Don’t let PsA impact your career goals.
Whether it’s crazy hours, looming deadlines, or a demanding boss, every job has its challenges. For people with psoriatic arthritis (PsA)—an inflammatory form of arthritis that affects about 30 percent of people with psoriasis—painful, swollen joints and fatigue can make work much more difficult.
Having psoriatic disease not only significantly affects a person’s overall quality of life, but it can also impact their career path. One 2014 study published in the journal Clinical and Experimental of Rheumatology found that 35 percent of psoriatic arthritis patients felt the disease had limited their work productivity, and 14 percent reported that the disease led them to work fewer work hours.
What’s more, a National Psoriasis Foundation survey found that 12 percent of psoriatic arthritis patients said they turned down a promotion because of their disease, and 21 percent said it caused them to leave their jobs.
Steady work is where most people make their living, and a fulfilling job is where many find purpose and passion. Feeling like your disease is standing in the way of your livelihood can be frustrating and devastating.
Thankfully, all hope is not lost. There are things patients can do to control their psoriatic disease and continue to thrive in their career.
1. Stick to your prescribed PsA treatment plan. Adhering to your medication and treatment plan prescribed by your doctor is the most important thing you can do to control your condition. One 2014 study conducted by researchers from the Royal National Hospital for Rheumatic Diseases found that patients who started a biologic known as a tumor necrosis factor-alpha (TNF-alpha) inhibitor saw a dramatic improvement in work productivity. Learn more about different psoriatic arthritis treatment options.
Important note: If you feel like your treatment isn’t working, tell your doctor. They can help you find a better fit.
2. Stock up on PsA-friendly office supplies.
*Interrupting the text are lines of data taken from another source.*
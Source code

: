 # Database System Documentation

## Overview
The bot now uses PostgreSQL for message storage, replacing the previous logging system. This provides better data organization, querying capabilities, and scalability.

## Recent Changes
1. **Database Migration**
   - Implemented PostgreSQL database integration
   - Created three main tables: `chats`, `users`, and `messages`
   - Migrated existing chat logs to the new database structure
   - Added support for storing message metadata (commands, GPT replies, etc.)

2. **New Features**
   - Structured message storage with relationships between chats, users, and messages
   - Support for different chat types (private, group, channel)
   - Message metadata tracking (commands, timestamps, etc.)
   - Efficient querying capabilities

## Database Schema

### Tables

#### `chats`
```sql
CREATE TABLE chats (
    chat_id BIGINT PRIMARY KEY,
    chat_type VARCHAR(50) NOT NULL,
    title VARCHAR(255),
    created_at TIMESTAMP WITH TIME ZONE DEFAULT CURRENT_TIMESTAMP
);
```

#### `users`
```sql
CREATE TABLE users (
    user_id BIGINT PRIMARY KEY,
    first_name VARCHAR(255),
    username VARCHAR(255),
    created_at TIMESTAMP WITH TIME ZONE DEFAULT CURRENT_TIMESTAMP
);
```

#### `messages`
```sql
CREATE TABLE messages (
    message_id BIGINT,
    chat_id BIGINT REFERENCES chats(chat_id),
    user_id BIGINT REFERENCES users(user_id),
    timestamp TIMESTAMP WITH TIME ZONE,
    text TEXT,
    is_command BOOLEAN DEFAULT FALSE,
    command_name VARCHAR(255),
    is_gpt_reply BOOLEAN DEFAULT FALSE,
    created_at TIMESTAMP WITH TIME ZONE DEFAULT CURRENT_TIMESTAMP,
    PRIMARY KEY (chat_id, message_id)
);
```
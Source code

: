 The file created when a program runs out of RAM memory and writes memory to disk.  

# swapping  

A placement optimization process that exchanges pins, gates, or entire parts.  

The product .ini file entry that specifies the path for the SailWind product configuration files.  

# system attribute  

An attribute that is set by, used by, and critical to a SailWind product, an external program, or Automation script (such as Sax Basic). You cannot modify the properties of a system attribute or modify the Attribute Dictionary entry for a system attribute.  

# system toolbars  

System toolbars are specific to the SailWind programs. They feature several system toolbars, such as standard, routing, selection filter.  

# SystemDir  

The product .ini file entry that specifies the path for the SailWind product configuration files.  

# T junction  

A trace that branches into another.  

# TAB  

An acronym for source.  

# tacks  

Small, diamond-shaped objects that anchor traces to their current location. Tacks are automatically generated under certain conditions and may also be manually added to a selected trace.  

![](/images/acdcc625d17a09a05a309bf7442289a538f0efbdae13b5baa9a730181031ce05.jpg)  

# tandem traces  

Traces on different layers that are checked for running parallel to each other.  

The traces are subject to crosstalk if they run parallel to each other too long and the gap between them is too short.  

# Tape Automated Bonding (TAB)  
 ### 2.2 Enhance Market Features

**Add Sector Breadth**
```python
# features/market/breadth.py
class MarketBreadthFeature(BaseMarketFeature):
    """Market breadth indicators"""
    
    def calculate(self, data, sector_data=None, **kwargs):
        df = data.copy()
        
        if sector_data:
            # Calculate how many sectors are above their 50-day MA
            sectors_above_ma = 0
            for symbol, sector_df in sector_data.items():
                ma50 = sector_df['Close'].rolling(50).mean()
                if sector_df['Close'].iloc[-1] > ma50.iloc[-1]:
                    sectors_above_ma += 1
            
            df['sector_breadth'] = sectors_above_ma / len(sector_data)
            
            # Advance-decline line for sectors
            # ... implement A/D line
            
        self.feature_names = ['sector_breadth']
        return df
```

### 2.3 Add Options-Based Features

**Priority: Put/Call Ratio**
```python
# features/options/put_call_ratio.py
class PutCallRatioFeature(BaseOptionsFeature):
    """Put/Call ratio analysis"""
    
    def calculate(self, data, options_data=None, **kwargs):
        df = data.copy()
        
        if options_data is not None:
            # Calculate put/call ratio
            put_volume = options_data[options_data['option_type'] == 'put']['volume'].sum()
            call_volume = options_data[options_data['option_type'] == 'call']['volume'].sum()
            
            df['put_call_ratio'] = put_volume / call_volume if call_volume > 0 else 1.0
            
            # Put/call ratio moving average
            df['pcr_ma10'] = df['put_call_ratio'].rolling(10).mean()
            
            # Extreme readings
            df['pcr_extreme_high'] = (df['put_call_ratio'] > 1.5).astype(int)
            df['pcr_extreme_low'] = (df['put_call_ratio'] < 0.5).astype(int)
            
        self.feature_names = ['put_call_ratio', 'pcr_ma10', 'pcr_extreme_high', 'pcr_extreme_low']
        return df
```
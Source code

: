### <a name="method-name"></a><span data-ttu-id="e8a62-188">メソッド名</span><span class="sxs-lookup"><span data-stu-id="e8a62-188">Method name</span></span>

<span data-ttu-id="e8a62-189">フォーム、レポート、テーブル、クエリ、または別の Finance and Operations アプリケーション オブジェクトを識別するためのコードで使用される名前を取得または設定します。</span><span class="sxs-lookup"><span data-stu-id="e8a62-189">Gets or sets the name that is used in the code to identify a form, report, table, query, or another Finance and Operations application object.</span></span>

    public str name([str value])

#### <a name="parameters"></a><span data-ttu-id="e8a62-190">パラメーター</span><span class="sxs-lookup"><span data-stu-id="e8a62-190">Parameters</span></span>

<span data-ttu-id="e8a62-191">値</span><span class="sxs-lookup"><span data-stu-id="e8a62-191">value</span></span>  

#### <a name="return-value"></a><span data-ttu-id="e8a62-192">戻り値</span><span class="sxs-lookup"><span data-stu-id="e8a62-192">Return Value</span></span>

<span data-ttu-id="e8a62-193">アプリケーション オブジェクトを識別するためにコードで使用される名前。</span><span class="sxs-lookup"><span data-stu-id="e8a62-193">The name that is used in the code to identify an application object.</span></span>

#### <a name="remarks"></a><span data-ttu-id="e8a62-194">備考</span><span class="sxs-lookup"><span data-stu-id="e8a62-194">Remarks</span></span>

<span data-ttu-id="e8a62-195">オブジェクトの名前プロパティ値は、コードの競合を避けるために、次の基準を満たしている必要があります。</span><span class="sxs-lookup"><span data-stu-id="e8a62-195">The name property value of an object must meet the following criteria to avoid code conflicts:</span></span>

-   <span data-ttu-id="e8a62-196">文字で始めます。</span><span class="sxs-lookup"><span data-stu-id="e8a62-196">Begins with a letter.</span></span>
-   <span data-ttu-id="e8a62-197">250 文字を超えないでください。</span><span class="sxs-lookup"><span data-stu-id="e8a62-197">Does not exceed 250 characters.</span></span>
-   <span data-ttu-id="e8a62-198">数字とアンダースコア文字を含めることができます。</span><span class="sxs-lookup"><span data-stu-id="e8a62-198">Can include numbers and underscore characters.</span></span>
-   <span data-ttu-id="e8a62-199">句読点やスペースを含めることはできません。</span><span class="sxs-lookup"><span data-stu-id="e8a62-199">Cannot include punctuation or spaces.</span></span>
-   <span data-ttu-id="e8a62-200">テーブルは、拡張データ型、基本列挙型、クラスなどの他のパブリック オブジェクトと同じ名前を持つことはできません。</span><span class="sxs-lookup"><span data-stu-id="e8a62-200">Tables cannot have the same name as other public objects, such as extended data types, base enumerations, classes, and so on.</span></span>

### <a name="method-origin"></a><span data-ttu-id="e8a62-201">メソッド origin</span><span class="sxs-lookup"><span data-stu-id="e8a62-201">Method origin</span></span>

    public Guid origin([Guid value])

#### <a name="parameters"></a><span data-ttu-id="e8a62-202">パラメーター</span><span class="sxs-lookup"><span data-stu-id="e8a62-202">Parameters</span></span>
Ergonomic furniture and supplies—a desk, chair, computer mouse, mouse pad, or computer—are specially designed to ease your aches. You may also consider items like a foot rest, an electronic stapler, or easy-grip scissors. Here are more ways to make your deskspace more comfortable.
3. Wear the right clothing for the job. And we don’t just mean adhering to your company’s dress code. Finding comfortable clothing (that’s still work appropriate) can minimize the pressure on your joints. Choose breathable, natural fibers such as cotton or silk, and don’t wear clothes or shoes that are too tight.
4. Manage psoriasis symptoms, such as flaky skin or scalp, or pitted nails. Having a healthy psoriasis skin routine can help you feel your best while on the job, allowing you to focus on your work. Use over-the-counter products or talk to your doctor about prescription medications that can help. Here are more lifestyle tips to help you manage psoriasis symptoms.
5. Talk to your employer about your psoriatic arthritis. Discussing your condition with your boss may be the ticket to getting an ergonomic workstation, or a more flexible or work-from-home schedule. What’s more, having open and honest communication with your employer may also help relieve work-related pressure and stress.
If you’re concerned that your employer will fire or punish you because of your chronic condition, just know: Legally, they can’t. In fact, according to the Americans with Disabilities Act, companies with 15 employees or more have to make “reasonable accommodations” to help you perform your job more effectively.
6. Move regularly. Sitting for long periods of time can make you stiff. Walk or stretch to loosen joints at least five minutes every hour. Check out these yoga stretches you can do at your desk.
Everyone’s work situation—and psoriatic arthritis—is different. If you have questions about yours, talk to a doctor or an occupational therapist. They’re the best source of personalized PsA tips to help you thrive in life and at work.